Berita

Menkeu Purbaya Heran AS Tangkap Maduro, Sebut PBB Amat Lemah

Advertisement

Menteri Keuangan Purbaya Yudhi Sadewa menyikapi serangan Amerika Serikat (AS) yang berujung pada penangkapan Presiden Venezuela Nicolas Maduro. Purbaya menyoroti peran Perserikatan Bangsa-Bangsa (PBB) dalam peristiwa tersebut.

PBB Dianggap Lemah

“Hukum dunia agak aneh sekarang. Jadi kalau kita lihat negara bisa nyerang negara lain yang berdaulat, dan seperti bisa get away dari pengawasan PBB. Jadi PBB-nya amat lemah sekarang,” ujar Purbaya kepada wartawan di Kompleks Istana Kepresidenan, Jakarta, Senin (5/1/2026).

Purbaya menilai konflik AS versus Venezuela tidak berdampak langsung bagi Indonesia karena letak geografis yang jauh. Ia juga menambahkan bahwa Venezuela sudah tidak terlalu aktif di pasar minyak dunia.

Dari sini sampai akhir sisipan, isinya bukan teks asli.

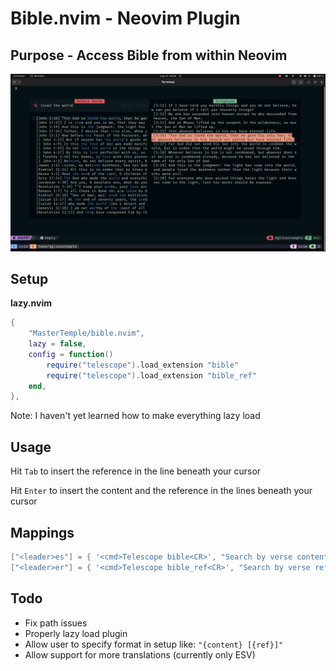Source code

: # Bible.nvim - Neovim Plugin

## Purpose - Access Bible from within Neovim

![search_example.png](search_example.png)

## Setup

**lazy.nvim**

```lua
{
	"MasterTemple/bible.nvim",
	lazy = false,
	config = function()
		require("telescope").load_extension "bible"
		require("telescope").load_extension "bible_ref"
	end,
},
```

Note: I haven't yet learned how to make everything lazy load

## Usage

Hit `Tab` to insert the reference in the line beneath your cursor

Hit `Enter` to insert the content and the reference in the lines beneath your cursor

## Mappings

```lua
["<leader>es"] = { '<cmd>Telescope bible<CR>', "Search by verse content" },
["<leader>er"] = { '<cmd>Telescope bible_ref<CR>', "Search by verse reference" },
```

## Todo

- Fix path issues
- Properly lazy load plugin
- Allow user to specify format in setup like: `"{content} [{ref}]"`
- Allow support for more translations (currently only ESV)

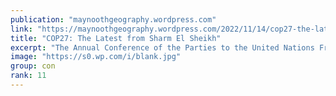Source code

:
 ```yaml
---
publication: "maynoothgeography.wordpress.com"
link: "https://maynoothgeography.wordpress.com/2022/11/14/cop27-the-latest-from-sharm-el-sheikh/"
title: "COP27: The Latest from Sharm El Sheikh"
excerpt: "The Annual Conference of the Parties to the United Nations Framework Convention on Climate Change has largely entered the lexicon as the COP. Now in its 27th iteration, the rotation of locations ba…"
image: "https://s0.wp.com/i/blank.jpg"
group: con
rank: 11
---
```

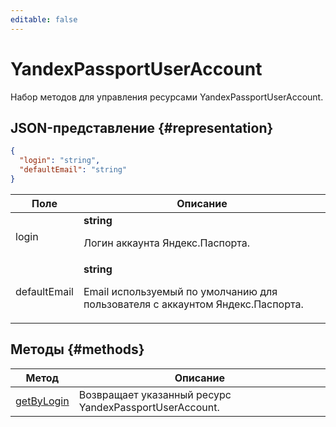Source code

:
 ```yaml
---
editable: false
---
```


# YandexPassportUserAccount
Набор методов для управления ресурсами YandexPassportUserAccount.
## JSON-представление {#representation}
```json 
{
  "login": "string",
  "defaultEmail": "string"
}
```
 
Поле | Описание
--- | ---
login | **string**<br><p>Логин аккаунта Яндекс.Паспорта.</p> 
defaultEmail | **string**<br><p>Email используемый по умолчанию для пользователя с аккаунтом Яндекс.Паспорта.</p> 

## Методы {#methods}
Метод | Описание
--- | ---
[getByLogin](getByLogin.md) | Возвращает указанный ресурс YandexPassportUserAccount.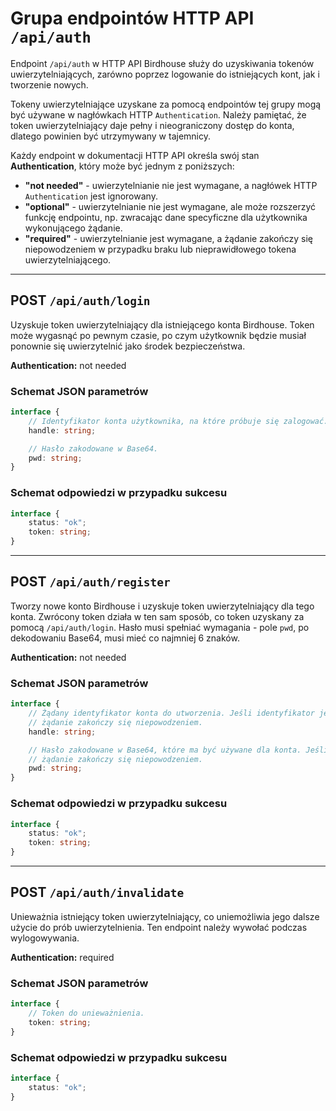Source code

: # Grupa endpointów HTTP API `/api/auth`
Endpoint `/api/auth` w HTTP API Birdhouse służy do uzyskiwania tokenów uwierzytelniających, zarówno poprzez logowanie do istniejących kont, jak i tworzenie nowych.

Tokeny uwierzytelniające uzyskane za pomocą endpointów tej grupy mogą być używane w nagłówkach HTTP `Authentication`. Należy pamiętać, że token uwierzytelniający daje pełny i nieograniczony dostęp do konta, dlatego powinien być utrzymywany w tajemnicy.

Każdy endpoint w dokumentacji HTTP API określa swój stan **Authentication**, który może być jednym z poniższych:
- **"not needed"** - uwierzytelnianie nie jest wymagane, a nagłówek HTTP `Authentication` jest ignorowany.
- **"optional"** - uwierzytelnianie nie jest wymagane, ale może rozszerzyć funkcję endpointu, np. zwracając dane specyficzne dla użytkownika wykonującego żądanie.
- **"required"** - uwierzytelnianie jest wymagane, a żądanie zakończy się niepowodzeniem w przypadku braku lub nieprawidłowego tokena uwierzytelniającego.

---

## POST `/api/auth/login`
Uzyskuje token uwierzytelniający dla istniejącego konta Birdhouse. Token może wygasnąć po pewnym czasie, po czym użytkownik będzie musiał ponownie się uwierzytelnić jako środek bezpieczeństwa.

**Authentication:** not needed

### Schemat JSON parametrów
```ts
interface {
    // Identyfikator konta użytkownika, na które próbuje się zalogować.
    handle: string;

    // Hasło zakodowane w Base64.
    pwd: string;
}
```

### Schemat odpowiedzi w przypadku sukcesu
```ts
interface {
    status: "ok";
    token: string;
}
```

---

## POST `/api/auth/register`
Tworzy nowe konto Birdhouse i uzyskuje token uwierzytelniający dla tego konta. Zwrócony token działa w ten sam sposób, co token uzyskany za pomocą `/api/auth/login`. Hasło musi spełniać wymagania - pole `pwd`, po dekodowaniu Base64, musi mieć co najmniej 6 znaków.

**Authentication:** not needed

### Schemat JSON parametrów
```ts
interface {
    // Żądany identyfikator konta do utworzenia. Jeśli identyfikator jest już zajęty przez inne konto użytkownika,
    // żądanie zakończy się niepowodzeniem.
    handle: string;

    // Hasło zakodowane w Base64, które ma być używane dla konta. Jeśli hasło nie spełnia wymagań,
    // żądanie zakończy się niepowodzeniem.
    pwd: string;
}
```

### Schemat odpowiedzi w przypadku sukcesu
```ts
interface {
    status: "ok";
    token: string;
}
```

---

## POST `/api/auth/invalidate`
Unieważnia istniejący token uwierzytelniający, co uniemożliwia jego dalsze użycie do prób uwierzytelnienia. Ten endpoint należy wywołać podczas wylogowywania.

**Authentication:** required

### Schemat JSON parametrów
```ts
interface {
    // Token do unieważnienia.
    token: string;
}
```

### Schemat odpowiedzi w przypadku sukcesu
```ts
interface {
    status: "ok";
}
```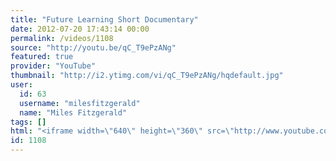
 ```yaml
---
title: "Future Learning Short Documentary"
date: 2012-07-20 17:43:14 00:00
permalink: /videos/1108
source: "http://youtu.be/qC_T9ePzANg"
featured: true
provider: "YouTube"
thumbnail: "http://i2.ytimg.com/vi/qC_T9ePzANg/hqdefault.jpg"
user:
  id: 63
  username: "milesfitzgerald"
  name: "Miles Fitzgerald"
tags: []
html: "<iframe width=\"640\" height=\"360\" src=\"http://www.youtube.com/embed/qC_T9ePzANg?wmode=transparent&fs=1&feature=oembed\" frameborder=\"0\" allowfullscreen></iframe>"
id: 1108
---
```


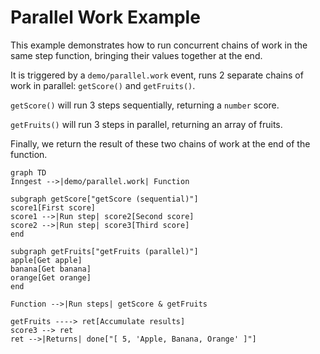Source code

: # Parallel Work Example

This example demonstrates how to run concurrent chains of work in the same step function, bringing their values together at the end.

It is triggered by a `demo/parallel.work` event, runs 2 separate chains of work in parallel: `getScore()` and `getFruits()`.

`getScore()` will run 3 steps sequentially, returning a `number` score.

`getFruits()` will run 3 steps in parallel, returning an array of fruits.

Finally, we return the result of these two chains of work at the end of the function.

```mermaid
graph TD
Inngest -->|demo/parallel.work| Function

subgraph getScore["getScore (sequential)"]
score1[First score]
score1 -->|Run step| score2[Second score]
score2 -->|Run step| score3[Third score]
end

subgraph getFruits["getFruits (parallel)"]
apple[Get apple]
banana[Get banana]
orange[Get orange]
end

Function -->|Run steps| getScore & getFruits

getFruits ----> ret[Accumulate results]
score3 --> ret
ret -->|Returns| done["[ 5, 'Apple, Banana, Orange' ]"]
```
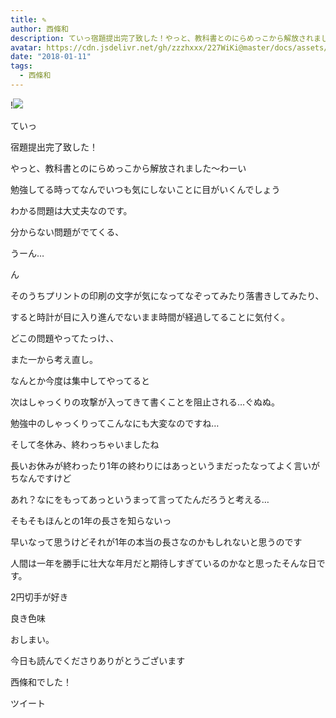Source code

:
 ```yaml
---
title: ✎︎
author: 西條和
description: ていっ宿題提出完了致した！やっと、教科書とのにらめっこから解放されました〜わーい勉強してる時ってなんでいつも気にしないことに目がいくんでしょう...
avatar: https://cdn.jsdelivr.net/gh/zzzhxxx/227WiKi@master/docs/assets/photo/avatar/nagomi.jpg
date: "2018-01-11"
tags:
  - 西條和
---
```


!![](https://cdn.jsdelivr.net/gh/zzzhxxx/227WiKi-image@master/blog-image/nagomi-2018-01-11_1.jpg)





ていっ





宿題提出完了致した！





やっと、教科書とのにらめっこから解放されました〜わーい







勉強してる時ってなんでいつも気にしないことに目がいくんでしょう





わかる問題は大丈夫なのです。



分からない問題がでてくる、


うーん…


ん





そのうちプリントの印刷の文字が気になってなぞってみたり落書きしてみたり、



すると時計が目に入り進んでないまま時間が経過してることに気付く。




どこの問題やってたっけ、、



また一から考え直し。







なんとか今度は集中してやってると






次はしゃっくりの攻撃が入ってきて書くことを阻止される…ぐぬぬ。





勉強中のしゃっくりってこんなにも大変なのですね…










そして冬休み、終わっちゃいましたね






長いお休みが終わったり1年の終わりにはあっというまだったなってよく言いがちなんですけど








あれ？なにをもってあっというまって言ってたんだろうと考える…






そもそもほんとの1年の長さを知らないっ








早いなって思うけどそれが1年の本当の長さなのかもしれないと思うのです








人間は一年を勝手に壮大な年月だと期待しすぎているのかなと思ったそんな日です。




















2円切手が好き



良き色味






おしまい。










今日も読んでくださりありがとうございます




西條和でした！


ツイート



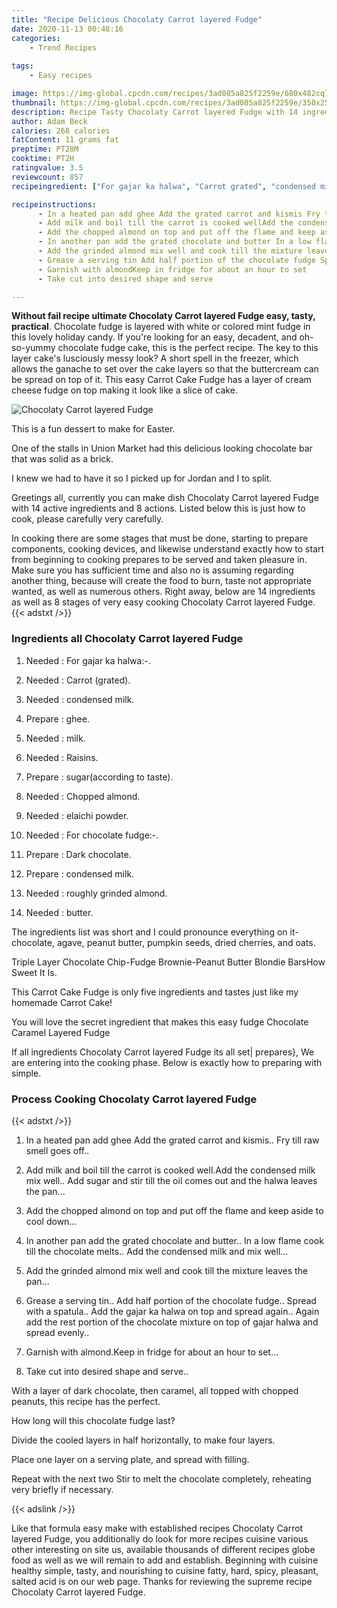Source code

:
 ```yaml
---
title: "Recipe Delicious Chocolaty Carrot layered Fudge"
date: 2020-11-13 00:48:16
categories:
    - Trend Recipes
    
tags:
    - Easy recipes

image: https://img-global.cpcdn.com/recipes/3ad085a825f2259e/680x482cq70/chocolaty-carrot-layered-fudge-recipe-main-photo.jpg
thumbnail: https://img-global.cpcdn.com/recipes/3ad085a825f2259e/350x250cq70/chocolaty-carrot-layered-fudge-recipe-main-photo.jpg
description: Recipe Tasty Chocolaty Carrot layered Fudge with 14 ingredients and 8 stages of easy cooking.
author: Adam Beck
calories: 268 calories
fatContent: 11 grams fat
preptime: PT28M
cooktime: PT2H
ratingvalue: 3.5
reviewcount: 857
recipeingredient: ["For gajar ka halwa", "Carrot grated", "condensed milk", "ghee", "milk", "Raisins", "sugaraccording to taste", "Chopped almond", "elaichi powder", "For chocolate fudge", "Dark chocolate", "condensed milk", "roughly grinded almond", "butter"]

recipeinstructions: 
      - In a heated pan add ghee Add the grated carrot and kismis Fry till raw smell goes off 
      - Add milk and boil till the carrot is cooked wellAdd the condensed milk mix well Add sugar and stir till the oil comes out and the halwa leaves the pan 
      - Add the chopped almond on top and put off the flame and keep aside to cool down 
      - In another pan add the grated chocolate and butter In a low flame cook till the chocolate melts Add the condensed milk and mix well 
      - Add the grinded almond mix well and cook till the mixture leaves the pan 
      - Grease a serving tin Add half portion of the chocolate fudge Spread with a spatula Add the gajar ka halwa on top and spread again Again add the rest portion of the chocolate mixture on top of gajar halwa and spread evenly 
      - Garnish with almondKeep in fridge for about an hour to set 
      - Take cut into desired shape and serve

---
```




**Without fail recipe ultimate Chocolaty Carrot layered Fudge easy, tasty, practical**. Chocolate fudge is layered with white or colored mint fudge in this lovely holiday candy. If you&#39;re looking for an easy, decadent, and oh-so-yummy chocolate fudge cake, this is the perfect recipe. The key to this layer cake&#39;s lusciously messy look? A short spell in the freezer, which allows the ganache to set over the cake layers so that the buttercream can be spread on top of it. This easy Carrot Cake Fudge has a layer of cream cheese fudge on top making it look like a slice of cake.


![Chocolaty Carrot layered Fudge](https://img-global.cpcdn.com/recipes/3ad085a825f2259e/680x482cq70/chocolaty-carrot-layered-fudge-recipe-main-photo.jpg "Chocolaty Carrot layered Fudge")



This is a fun dessert to make for Easter.

One of the stalls in Union Market had this delicious looking chocolate bar that was solid as a brick.

I knew we had to have it so I picked up for Jordan and I to split.


Greetings all, currently you can make dish Chocolaty Carrot layered Fudge with 14 active ingredients and 8 actions. Listed below this is just how to cook, please carefully very carefully.

In cooking there are some stages that must be done, starting to prepare components, cooking devices, and likewise understand exactly how to start from beginning to cooking prepares to be served and taken pleasure in. Make sure you has sufficient time and also no is assuming regarding another thing, because will create the food to burn, taste not appropriate wanted, as well as numerous others. Right away, below are 14 ingredients as well as 8 stages of very easy cooking Chocolaty Carrot layered Fudge.
{{< adstxt />}}

### Ingredients all Chocolaty Carrot layered Fudge


1. Needed  : For gajar ka halwa:-.

1. Needed  : Carrot (grated).

1. Needed  : condensed milk.

1. Prepare  : ghee.

1. Needed  : milk.

1. Needed  : Raisins.

1. Prepare  : sugar(according to taste).

1. Needed  : Chopped almond.

1. Needed  : elaichi powder.

1. Needed  : For chocolate fudge:-.

1. Prepare  : Dark chocolate.

1. Prepare  : condensed milk.

1. Needed  : roughly grinded almond.

1. Needed  : butter.


The ingredients list was short and I could pronounce everything on it- chocolate, agave, peanut butter, pumpkin seeds, dried cherries, and oats.

Triple Layer Chocolate Chip-Fudge Brownie-Peanut Butter Blondie BarsHow Sweet It Is.

This Carrot Cake Fudge is only five ingredients and tastes just like my homemade Carrot Cake!

You will love the secret ingredient that makes this easy fudge Chocolate Caramel Layered Fudge


If all ingredients Chocolaty Carrot layered Fudge its all set| prepares}, We are entering into the cooking phase. Below is exactly how to preparing with simple.

### Process Cooking Chocolaty Carrot layered Fudge

{{< adstxt />}}


1. In a heated pan add ghee Add the grated carrot and kismis.. Fry till raw smell goes off..



1. Add milk and boil till the carrot is cooked well.Add the condensed milk mix well.. Add sugar and stir till the oil comes out and the halwa leaves the pan...



1. Add the chopped almond on top and put off the flame and keep aside to cool down...



1. In another pan add the grated chocolate and butter.. In a low flame cook till the chocolate melts.. Add the condensed milk and mix well...



1. Add the grinded almond mix well and cook till the mixture leaves the pan...



1. Grease a serving tin.. Add half portion of the chocolate fudge.. Spread with a spatula.. Add the gajar ka halwa on top and spread again.. Again add the rest portion of the chocolate mixture on top of gajar halwa and spread evenly..



1. Garnish with almond.Keep in fridge for about an hour to set...



1. Take cut into desired shape and serve..




With a layer of dark chocolate, then caramel, all topped with chopped peanuts, this recipe has the perfect.

How long will this chocolate fudge last?

Divide the cooled layers in half horizontally, to make four layers.

Place one layer on a serving plate, and spread with filling.

Repeat with the next two Stir to melt the chocolate completely, reheating very briefly if necessary.


{{< adslink />}}

Like that formula easy make with established recipes Chocolaty Carrot layered Fudge, you additionally do look for more recipes cuisine various other interesting on site us, available thousands of different recipes globe food as well as we will remain to add and establish. Beginning with cuisine healthy simple, tasty, and nourishing to cuisine fatty, hard, spicy, pleasant, salted acid is on our web page. Thanks for reviewing the supreme recipe Chocolaty Carrot layered Fudge.
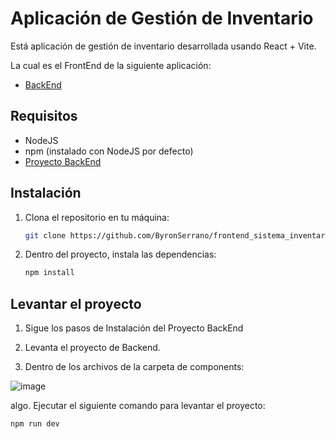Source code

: # Aplicación de Gestión de Inventario

Está aplicación de gestión de inventario desarrollada usando React + Vite.

La cual es el FrontEnd de la siguiente aplicación:
- [BackEnd](https://github.com/Julius266/BCalidad) 


## Requisitos
- NodeJS 
- npm (instalado con NodeJS por defecto)
- [Proyecto BackEnd](https://github.com/Julius266/BCalidad)

## Instalación
1. Clona el repositorio en tu máquina:

   ```bash
   git clone https://github.com/ByronSerrano/frontend_sistema_inventario.git
   ```

4. Dentro del proyecto, instala las dependencias:

   ```bash
   npm install
   ```


## Levantar el proyecto
1. Sigue los pasos de Instalación del Proyecto BackEnd

2. Levanta el proyecto de Backend.
 
3. Dentro de los archivos de la carpeta de components:

![image](https://github.com/ByronSerrano/frontend_sistema_inventario/assets/115562510/cd8933d9-6f05-4d19-820d-73f2ba9d1e20)

 
algo. Ejecutar el siguiente comando para levantar el proyecto:

   ```bash
   npm run dev
   ```
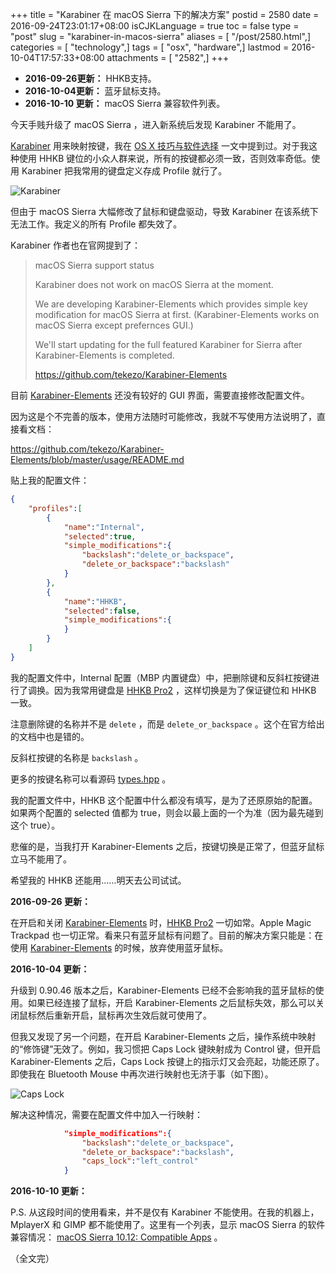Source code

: +++
title = "Karabiner 在 macOS Sierra 下的解决方案"
postid = 2580
date = 2016-09-24T23:01:17+08:00
isCJKLanguage = true
toc = false
type = "post"
slug = "karabiner-in-macos-sierra"
aliases = [ "/post/2580.html",]
categories = [ "technology",]
tags = [ "osx", "hardware",]
lastmod = 2016-10-04T17:57:33+08:00
attachments = [ "2582",]
+++


- **2016-09-26更新：** HHKB支持。
- **2016-10-04更新：** 蓝牙鼠标支持。
- **2016-10-10 更新：** macOS Sierra 兼容软件列表。


今天手贱升级了 macOS Sierra ，进入新系统后发现 Karabiner 不能用了。

[Karabiner][1] 用来映射按键，我在 [OS X 技巧与软件选择][5] 一文中提到过。对于我这种使用 HHKB 键位的小众人群来说，所有的按键都必须一致，否则效率奇低。使用 Karabiner 把我常用的键盘定义存成 Profile 就行了。

![Karabiner][51]

但由于 macOS Sierra 大幅修改了鼠标和键盘驱动，导致 Karabiner 在该系统下无法工作。我定义的所有 Profile 都失效了。 <!--more-->

Karabiner 作者也在官网提到了：

> macOS Sierra support status
> 
> Karabiner does not work on macOS Sierra at the moment.
> 
> We are developing Karabiner-Elements which provides simple key modification for macOS Sierra at first.
> (Karabiner-Elements works on macOS Sierra except prefernces GUI.)
> 
> We'll start updating for the full featured Karabiner for Sierra after Karabiner-Elements is completed.
> 
> https://github.com/tekezo/Karabiner-Elements

目前 [Karabiner-Elements][2] 还没有较好的 GUI 界面，需要直接修改配置文件。

因为这是个不完善的版本，使用方法随时可能修改，我就不写使用方法说明了，直接看文档：

<https://github.com/tekezo/Karabiner-Elements/blob/master/usage/README.md>

贴上我的配置文件：

``` json
{
    "profiles":[
        {
            "name":"Internal",
            "selected":true,
            "simple_modifications":{
                "backslash":"delete_or_backspace",
                "delete_or_backspace":"backslash"
            }
        },
        {
            "name":"HHKB",
            "selected":false,
            "simple_modifications":{
            }
        }
    ]
}
```

我的配置文件中，Internal 配置（MBP 内置键盘）中，把删除键和反斜杠按键进行了调换。因为我常用键盘是 [HHKB Pro2][3] ，这样切换是为了保证键位和 HHKB 一致。

注意删除键的名称并不是 `delete` ，而是 `delete_or_backspace` 。这个在官方给出的文档中也是错的。

反斜杠按键的名称是 `backslash` 。

更多的按键名称可以看源码 [types.hpp][4] 。 

我的配置文件中，HHKB 这个配置中什么都没有填写，是为了还原原始的配置。如果两个配置的 selected 值都为 true，则会以最上面的一个为准（因为最先碰到这个 true）。

悲催的是，当我打开 Karabiner-Elements 之后，按键切换是正常了，但蓝牙鼠标立马不能用了。

希望我的 HHKB 还能用……明天去公司试试。

**2016-09-26 更新：**

在开启和关闭 [Karabiner-Elements][2] 时，[HHKB Pro2][3] 一切如常。Apple Magic Trackpad 也一切正常。看来只有蓝牙鼠标有问题了。目前的解决方案只能是：在使用 [Karabiner-Elements][2] 的时候，放弃使用蓝牙鼠标。

**2016-10-04 更新：**

升级到 0.90.46 版本之后，Karabiner-Elements 已经不会影响我的蓝牙鼠标的使用。如果已经连接了鼠标，开启 Karabiner-Elements 之后鼠标失效，那么可以关闭鼠标然后重新开启，鼠标再次生效后就可使用了。

但我又发现了另一个问题，在开启 Karabiner-Elements 之后，操作系统中映射的“修饰键”无效了。例如，我习惯把 Caps Lock 键映射成为 Control 键，但开启 Karabiner-Elements 之后，Caps Lock 按键上的指示灯又会亮起，功能还原了。即使我在 Bluetooth Mouse 中再次进行映射也无济于事（如下图）。

![Caps Lock][52]

解决这种情况，需要在配置文件中加入一行映射：

```json
            "simple_modifications":{
                "backslash":"delete_or_backspace",
                "delete_or_backspace":"backslash",
                "caps_lock":"left_control"
            }
```

**2016-10-10 更新：**

P.S. 从这段时间的使用看来，并不是仅有 Karabiner 不能使用。在我的机器上， MplayerX 和 GIMP 都不能使用了。这里有一个列表，显示 macOS Sierra 的软件兼容情况： [macOS Sierra 10.12: Compatible Apps][6] 。

（全文完）

[1]: https://pqrs.org/osx/karabiner/
[2]: https://github.com/tekezo/Karabiner-Elements
[3]: https://blog.zengrong.net/post/2344.html
[4]: https://github.com/tekezo/Karabiner-Elements/blob/master/src/share/types.hpp
[5]: https://blog.zengrong.net/post/2514.html#karabiner
[6]: http://forums.macrumors.com/threads/macos-sierra-10-12-compatible-apps.1977335/

[51]: /uploads/2016/04/karabiner.png
[52]: /uploads/2016/10/bluetooth_mouse.png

“Venezuela udah lama nggak terlalu aktif di pasar minyak dunia juga kan, terbatas ininya, kapasitas produksinya,” jelasnya.

Ia mengingatkan pentingnya Indonesia untuk selalu menjaga kedaulatan.

“Itu kan jauh dari negara kita. Jadi gini … artinya kita mesti selalu menjaga kekuatan kita, gitu aja,” tutup Purbaya.

Pemerintah Pantau Dampak

Menteri Koordinator Bidang Perekonomian Airlangga Hartarto turut merespons konflik AS-Venezuela. Airlangga menyatakan pemerintah belum melihat adanya dampak langsung ke Indonesia, namun akan terus memantau perkembangan situasi.

“Itu masih dimonitor karena yang utama kan berpengaruh terhadap harga minyak. Tetapi harga minyak kita monitor kalau satu dua hari ini pun tidak tidak ada perubahan, tidak ada gejolak yang tinggi dan harga minyak relatif masih rendah kan masih sekitar 63 dolar AS per barel,” ujar Airlangga.

Advertisement

Terkait kelanjutan nota kesepahaman (MoU) Indonesia dengan Venezuela, Airlangga menyebutkan adanya potensi perubahan arah kerja sama seiring dengan pergantian pemerintahan di Venezuela.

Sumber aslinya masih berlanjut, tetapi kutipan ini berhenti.